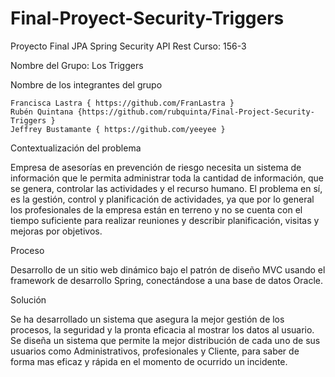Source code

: # Final-Proyect-Security-Triggers
Proyecto Final JPA Spring Security API Rest
Curso: 156-3

Nombre del Grupo: Los Triggers


Nombre de los integrantes del grupo

	Francisca Lastra { https://github.com/FranLastra }
	Rubén Quintana {https://github.com/rubquinta/Final-Project-Security-Triggers }
	Jeffrey Bustamante { https://github.com/yeeyee }


Contextualización del problema

Empresa de asesorías en prevención de riesgo necesita un sistema de información que le permita administrar toda la cantidad de información, que se genera, controlar las actividades y el recurso humano. El problema en sí, es la gestión, control y planificación de actividades, ya que por lo general los profesionales de la empresa están en terreno y no se cuenta con el tiempo suficiente para realizar reuniones y describir planificación, visitas y mejoras por objetivos.


Proceso

Desarrollo de un sitio web dinámico bajo el patrón de diseño MVC usando el framework de desarrollo Spring, conectándose a una base de datos Oracle.

Solución

Se ha desarrollado un sistema que asegura la mejor gestión de los procesos, la seguridad y la pronta eficacia al mostrar los datos al usuario.
Se diseña un sistema que permite la mejor distribución de cada uno de sus usuarios como Administrativos, profesionales y Cliente, para saber de forma mas eficaz y rápida en el momento de ocurrido un incidente.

******

*Exercise requirements*: Every line of the data above that includes "https" should be listed.

*Answer to the exercise*:
	Francisca Lastra { https://github.com/FranLastra }
	Rubén Quintana {https://github.com/rubquinta/Final-Project-Security-Triggers }
	Jeffrey Bustamante { https://github.com/yeeyee }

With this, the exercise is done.